| The problem |
Can you return the records below exactly as they stand, but only from the first line through the one with "already existing) and"?

══ Material supplied ══

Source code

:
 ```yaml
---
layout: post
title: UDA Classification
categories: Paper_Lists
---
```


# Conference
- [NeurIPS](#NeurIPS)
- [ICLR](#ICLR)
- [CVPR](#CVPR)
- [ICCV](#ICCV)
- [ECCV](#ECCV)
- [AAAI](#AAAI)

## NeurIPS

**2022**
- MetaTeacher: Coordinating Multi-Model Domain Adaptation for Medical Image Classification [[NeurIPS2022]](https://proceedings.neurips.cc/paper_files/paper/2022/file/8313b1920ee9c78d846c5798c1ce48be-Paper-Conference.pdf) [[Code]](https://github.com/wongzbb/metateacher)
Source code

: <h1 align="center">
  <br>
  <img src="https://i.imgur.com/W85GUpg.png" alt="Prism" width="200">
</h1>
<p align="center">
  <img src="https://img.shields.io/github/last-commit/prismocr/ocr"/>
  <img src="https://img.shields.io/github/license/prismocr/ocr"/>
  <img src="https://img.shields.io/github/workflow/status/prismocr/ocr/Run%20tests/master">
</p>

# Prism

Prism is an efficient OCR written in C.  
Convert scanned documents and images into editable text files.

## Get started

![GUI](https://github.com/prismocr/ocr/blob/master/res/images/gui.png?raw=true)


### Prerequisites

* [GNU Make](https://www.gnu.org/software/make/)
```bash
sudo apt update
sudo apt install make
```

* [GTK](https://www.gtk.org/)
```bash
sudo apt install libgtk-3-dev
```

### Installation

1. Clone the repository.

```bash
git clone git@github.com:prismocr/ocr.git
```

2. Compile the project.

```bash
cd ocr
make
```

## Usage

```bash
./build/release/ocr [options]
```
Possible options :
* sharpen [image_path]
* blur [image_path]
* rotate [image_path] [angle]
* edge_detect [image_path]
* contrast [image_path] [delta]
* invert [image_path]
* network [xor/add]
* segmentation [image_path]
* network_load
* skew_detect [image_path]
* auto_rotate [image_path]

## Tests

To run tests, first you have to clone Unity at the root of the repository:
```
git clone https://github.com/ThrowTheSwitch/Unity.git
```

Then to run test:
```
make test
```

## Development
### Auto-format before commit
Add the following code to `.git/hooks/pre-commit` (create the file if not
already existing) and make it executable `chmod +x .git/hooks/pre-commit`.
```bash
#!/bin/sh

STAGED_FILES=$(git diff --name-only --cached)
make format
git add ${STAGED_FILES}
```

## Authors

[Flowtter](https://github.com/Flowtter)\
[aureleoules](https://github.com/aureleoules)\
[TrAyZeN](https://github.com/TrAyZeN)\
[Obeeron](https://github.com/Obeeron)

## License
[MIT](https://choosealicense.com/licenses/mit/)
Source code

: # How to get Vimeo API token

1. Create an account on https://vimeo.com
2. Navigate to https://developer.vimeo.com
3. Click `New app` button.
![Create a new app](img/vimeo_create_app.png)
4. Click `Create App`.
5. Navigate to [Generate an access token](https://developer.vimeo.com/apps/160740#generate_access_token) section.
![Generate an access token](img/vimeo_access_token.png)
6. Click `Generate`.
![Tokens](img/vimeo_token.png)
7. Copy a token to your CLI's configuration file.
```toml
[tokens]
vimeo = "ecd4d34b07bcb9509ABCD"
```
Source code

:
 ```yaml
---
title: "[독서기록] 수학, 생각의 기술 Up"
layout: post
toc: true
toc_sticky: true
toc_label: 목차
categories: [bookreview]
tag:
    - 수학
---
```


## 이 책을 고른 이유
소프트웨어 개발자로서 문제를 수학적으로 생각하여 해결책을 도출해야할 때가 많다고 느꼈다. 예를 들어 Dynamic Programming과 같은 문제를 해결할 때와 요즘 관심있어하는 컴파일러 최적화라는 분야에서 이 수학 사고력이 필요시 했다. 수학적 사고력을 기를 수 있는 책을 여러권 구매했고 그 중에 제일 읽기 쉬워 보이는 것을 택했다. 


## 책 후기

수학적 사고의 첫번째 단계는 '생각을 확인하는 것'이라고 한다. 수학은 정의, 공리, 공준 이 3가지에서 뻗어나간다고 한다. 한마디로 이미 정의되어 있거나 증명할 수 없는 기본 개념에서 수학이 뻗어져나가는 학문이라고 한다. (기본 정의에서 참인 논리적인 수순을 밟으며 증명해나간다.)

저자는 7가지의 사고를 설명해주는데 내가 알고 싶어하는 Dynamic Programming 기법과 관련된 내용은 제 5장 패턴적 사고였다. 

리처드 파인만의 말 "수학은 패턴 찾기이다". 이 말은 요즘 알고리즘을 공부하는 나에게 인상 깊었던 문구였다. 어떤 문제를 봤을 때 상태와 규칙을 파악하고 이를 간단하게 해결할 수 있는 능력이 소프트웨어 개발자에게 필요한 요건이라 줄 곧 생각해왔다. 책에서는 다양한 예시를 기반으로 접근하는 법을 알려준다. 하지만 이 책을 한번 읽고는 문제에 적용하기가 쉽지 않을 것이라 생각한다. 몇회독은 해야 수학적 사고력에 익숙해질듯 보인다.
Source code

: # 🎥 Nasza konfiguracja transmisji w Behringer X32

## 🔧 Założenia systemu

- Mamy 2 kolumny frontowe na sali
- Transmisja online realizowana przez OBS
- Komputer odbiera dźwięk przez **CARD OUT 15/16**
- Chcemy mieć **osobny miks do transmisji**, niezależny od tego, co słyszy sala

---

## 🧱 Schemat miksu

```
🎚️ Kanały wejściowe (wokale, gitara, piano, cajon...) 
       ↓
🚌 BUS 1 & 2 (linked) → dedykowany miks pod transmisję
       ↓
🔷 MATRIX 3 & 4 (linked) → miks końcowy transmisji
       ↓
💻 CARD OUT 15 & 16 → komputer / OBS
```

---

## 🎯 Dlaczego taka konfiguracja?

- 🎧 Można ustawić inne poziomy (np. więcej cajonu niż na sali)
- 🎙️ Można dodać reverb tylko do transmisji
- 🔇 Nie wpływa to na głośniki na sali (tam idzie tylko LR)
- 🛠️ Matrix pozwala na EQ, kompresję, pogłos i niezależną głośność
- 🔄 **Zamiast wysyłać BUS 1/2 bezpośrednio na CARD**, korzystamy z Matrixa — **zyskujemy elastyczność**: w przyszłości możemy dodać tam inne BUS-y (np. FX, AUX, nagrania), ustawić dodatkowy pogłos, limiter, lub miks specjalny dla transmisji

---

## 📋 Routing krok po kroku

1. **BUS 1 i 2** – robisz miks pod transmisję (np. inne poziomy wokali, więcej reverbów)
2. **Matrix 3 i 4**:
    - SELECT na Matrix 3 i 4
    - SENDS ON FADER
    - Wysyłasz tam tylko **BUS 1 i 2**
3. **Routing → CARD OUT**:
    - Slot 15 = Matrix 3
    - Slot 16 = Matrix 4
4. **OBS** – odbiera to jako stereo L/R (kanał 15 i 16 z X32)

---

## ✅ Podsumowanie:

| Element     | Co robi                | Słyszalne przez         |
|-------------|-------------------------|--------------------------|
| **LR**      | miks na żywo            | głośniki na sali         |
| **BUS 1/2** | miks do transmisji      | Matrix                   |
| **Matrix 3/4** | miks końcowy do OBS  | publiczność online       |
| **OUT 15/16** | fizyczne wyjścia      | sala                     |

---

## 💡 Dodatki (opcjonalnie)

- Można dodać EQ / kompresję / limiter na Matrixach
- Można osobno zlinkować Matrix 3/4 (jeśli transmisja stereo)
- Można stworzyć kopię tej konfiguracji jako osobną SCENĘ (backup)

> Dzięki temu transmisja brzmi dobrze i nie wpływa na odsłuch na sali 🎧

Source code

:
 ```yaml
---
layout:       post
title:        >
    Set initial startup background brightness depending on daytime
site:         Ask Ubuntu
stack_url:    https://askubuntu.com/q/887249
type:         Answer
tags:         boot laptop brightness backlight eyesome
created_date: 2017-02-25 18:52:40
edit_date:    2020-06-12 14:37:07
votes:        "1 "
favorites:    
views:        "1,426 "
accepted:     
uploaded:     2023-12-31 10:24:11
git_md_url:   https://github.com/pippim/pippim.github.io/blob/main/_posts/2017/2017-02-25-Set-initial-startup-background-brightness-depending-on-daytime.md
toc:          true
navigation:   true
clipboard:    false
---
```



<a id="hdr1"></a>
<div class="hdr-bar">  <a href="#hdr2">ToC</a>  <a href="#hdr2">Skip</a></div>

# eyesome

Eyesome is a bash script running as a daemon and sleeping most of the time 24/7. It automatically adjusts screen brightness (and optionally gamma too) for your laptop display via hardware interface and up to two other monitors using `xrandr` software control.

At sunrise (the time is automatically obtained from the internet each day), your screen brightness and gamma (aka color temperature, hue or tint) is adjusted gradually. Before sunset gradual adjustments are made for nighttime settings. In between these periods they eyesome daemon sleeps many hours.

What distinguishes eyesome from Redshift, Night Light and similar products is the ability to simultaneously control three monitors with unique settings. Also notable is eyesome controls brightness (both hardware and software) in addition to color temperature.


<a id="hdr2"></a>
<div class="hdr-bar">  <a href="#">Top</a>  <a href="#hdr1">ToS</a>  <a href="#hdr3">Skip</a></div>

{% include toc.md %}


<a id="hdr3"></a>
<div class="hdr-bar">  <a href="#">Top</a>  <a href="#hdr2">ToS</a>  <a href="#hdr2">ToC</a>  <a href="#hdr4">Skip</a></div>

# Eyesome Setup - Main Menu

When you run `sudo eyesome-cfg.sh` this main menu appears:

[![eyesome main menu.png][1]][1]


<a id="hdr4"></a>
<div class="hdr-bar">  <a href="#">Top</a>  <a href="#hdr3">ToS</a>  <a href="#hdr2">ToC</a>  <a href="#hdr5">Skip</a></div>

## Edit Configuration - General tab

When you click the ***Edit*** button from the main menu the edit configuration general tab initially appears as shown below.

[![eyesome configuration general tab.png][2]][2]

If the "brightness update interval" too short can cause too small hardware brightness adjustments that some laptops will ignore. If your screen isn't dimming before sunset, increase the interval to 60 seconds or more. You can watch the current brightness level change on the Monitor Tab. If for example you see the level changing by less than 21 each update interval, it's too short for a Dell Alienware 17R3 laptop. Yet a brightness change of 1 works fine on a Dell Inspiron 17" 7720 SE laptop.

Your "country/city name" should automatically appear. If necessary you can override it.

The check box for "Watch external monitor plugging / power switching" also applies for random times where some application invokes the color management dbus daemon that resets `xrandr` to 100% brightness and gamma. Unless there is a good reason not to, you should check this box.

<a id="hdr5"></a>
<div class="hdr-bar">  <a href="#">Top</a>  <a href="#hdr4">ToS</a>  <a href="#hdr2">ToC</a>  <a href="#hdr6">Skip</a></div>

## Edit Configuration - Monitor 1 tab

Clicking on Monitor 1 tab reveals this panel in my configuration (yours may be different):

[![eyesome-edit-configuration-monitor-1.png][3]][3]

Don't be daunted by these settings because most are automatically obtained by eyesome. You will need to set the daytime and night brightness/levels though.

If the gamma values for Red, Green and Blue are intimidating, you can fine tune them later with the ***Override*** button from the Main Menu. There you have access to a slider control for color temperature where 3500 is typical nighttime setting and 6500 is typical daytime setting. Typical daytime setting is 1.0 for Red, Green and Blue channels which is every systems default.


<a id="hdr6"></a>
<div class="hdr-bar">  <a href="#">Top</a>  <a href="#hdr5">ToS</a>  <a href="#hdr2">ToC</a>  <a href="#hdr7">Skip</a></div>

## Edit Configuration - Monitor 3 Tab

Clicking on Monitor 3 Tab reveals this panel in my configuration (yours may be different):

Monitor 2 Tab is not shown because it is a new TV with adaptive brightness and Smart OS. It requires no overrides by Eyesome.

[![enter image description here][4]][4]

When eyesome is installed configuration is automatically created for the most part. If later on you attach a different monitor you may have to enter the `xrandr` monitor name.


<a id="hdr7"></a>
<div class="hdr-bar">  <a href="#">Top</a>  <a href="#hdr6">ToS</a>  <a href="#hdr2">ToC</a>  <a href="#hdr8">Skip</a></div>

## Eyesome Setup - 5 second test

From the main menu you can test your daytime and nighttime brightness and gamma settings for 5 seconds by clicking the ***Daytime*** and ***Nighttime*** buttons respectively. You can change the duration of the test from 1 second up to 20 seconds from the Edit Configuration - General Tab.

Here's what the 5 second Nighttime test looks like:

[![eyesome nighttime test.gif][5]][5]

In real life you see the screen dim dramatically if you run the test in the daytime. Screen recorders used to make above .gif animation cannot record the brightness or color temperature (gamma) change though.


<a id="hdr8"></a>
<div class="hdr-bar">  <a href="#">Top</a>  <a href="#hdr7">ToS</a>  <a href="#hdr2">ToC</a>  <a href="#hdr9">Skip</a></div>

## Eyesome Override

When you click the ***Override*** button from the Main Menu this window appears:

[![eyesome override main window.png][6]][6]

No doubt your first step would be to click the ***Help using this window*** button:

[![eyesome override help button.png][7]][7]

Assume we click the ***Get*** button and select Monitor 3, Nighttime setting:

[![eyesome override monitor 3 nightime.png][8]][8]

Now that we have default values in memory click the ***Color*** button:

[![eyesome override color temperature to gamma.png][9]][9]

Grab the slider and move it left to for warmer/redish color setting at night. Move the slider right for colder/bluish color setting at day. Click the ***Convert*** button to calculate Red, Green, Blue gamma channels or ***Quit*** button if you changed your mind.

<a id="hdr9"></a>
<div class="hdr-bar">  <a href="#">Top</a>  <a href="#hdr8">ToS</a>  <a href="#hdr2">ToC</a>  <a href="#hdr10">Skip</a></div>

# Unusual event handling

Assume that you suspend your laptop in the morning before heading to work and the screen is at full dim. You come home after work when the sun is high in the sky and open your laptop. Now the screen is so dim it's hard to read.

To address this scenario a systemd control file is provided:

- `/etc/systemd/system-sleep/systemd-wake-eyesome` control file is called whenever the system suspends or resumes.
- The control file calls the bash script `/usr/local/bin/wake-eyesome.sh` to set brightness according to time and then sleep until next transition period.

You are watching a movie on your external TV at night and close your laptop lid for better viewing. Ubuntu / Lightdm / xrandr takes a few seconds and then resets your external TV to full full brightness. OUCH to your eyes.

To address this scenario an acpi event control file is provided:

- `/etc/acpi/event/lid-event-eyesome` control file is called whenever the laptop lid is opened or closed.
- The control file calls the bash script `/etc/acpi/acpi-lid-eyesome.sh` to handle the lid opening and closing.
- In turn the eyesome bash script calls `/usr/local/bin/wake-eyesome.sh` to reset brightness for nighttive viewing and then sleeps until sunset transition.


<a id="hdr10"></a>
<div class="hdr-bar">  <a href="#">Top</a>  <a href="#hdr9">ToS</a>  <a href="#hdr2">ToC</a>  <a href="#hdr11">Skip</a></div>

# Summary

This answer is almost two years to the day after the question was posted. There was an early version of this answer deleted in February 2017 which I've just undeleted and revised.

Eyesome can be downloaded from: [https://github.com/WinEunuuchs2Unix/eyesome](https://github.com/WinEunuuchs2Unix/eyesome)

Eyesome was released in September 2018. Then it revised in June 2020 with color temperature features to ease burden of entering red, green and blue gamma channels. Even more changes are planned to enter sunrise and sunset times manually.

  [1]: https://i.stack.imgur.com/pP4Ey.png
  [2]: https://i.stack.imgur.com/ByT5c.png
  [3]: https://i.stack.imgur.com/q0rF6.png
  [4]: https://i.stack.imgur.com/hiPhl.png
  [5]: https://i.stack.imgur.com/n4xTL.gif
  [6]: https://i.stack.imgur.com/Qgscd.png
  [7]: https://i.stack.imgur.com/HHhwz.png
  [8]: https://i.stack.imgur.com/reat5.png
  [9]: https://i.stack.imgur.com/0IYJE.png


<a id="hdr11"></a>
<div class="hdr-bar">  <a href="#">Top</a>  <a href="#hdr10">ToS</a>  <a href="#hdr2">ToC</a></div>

═══

| Written response |
Source code

:
 ```yaml
---
layout: post
title: UDA Classification
categories: Paper_Lists
---
```


# Conference
- [NeurIPS](#NeurIPS)
- [ICLR](#ICLR)
- [CVPR](#CVPR)
- [ICCV](#ICCV)
- [ECCV](#ECCV)
- [AAAI](#AAAI)

## NeurIPS

**2022**
- MetaTeacher: Coordinating Multi-Model Domain Adaptation for Medical Image Classification [[NeurIPS2022]](https://proceedings.neurips.cc/paper_files/paper/2022/file/8313b1920ee9c78d846c5798c1ce48be-Paper-Conference.pdf) [[Code]](https://github.com/wongzbb/metateacher)
Source code

: <h1 align="center">
  <br>
  <img src="https://i.imgur.com/W85GUpg.png" alt="Prism" width="200">
</h1>
<p align="center">
  <img src="https://img.shields.io/github/last-commit/prismocr/ocr"/>
  <img src="https://img.shields.io/github/license/prismocr/ocr"/>
  <img src="https://img.shields.io/github/workflow/status/prismocr/ocr/Run%20tests/master">
</p>

# Prism

Prism is an efficient OCR written in C.  
Convert scanned documents and images into editable text files.

## Get started

![GUI](https://github.com/prismocr/ocr/blob/master/res/images/gui.png?raw=true)


### Prerequisites

* [GNU Make](https://www.gnu.org/software/make/)
```bash
sudo apt update
sudo apt install make
```

* [GTK](https://www.gtk.org/)
```bash
sudo apt install libgtk-3-dev
```

### Installation

1. Clone the repository.

```bash
git clone git@github.com:prismocr/ocr.git
```

2. Compile the project.

```bash
cd ocr
make
```

## Usage

```bash
./build/release/ocr [options]
```
Possible options :
* sharpen [image_path]
* blur [image_path]
* rotate [image_path] [angle]
* edge_detect [image_path]
* contrast [image_path] [delta]
* invert [image_path]
* network [xor/add]
* segmentation [image_path]
* network_load
* skew_detect [image_path]
* auto_rotate [image_path]

## Tests

To run tests, first you have to clone Unity at the root of the repository:
```
git clone https://github.com/ThrowTheSwitch/Unity.git
```

Then to run test:
```
make test
```

## Development
### Auto-format before commit
Add the following code to `.git/hooks/pre-commit` (create the file if not
already existing) and make it executable `chmod +x .git/hooks/pre-commit`.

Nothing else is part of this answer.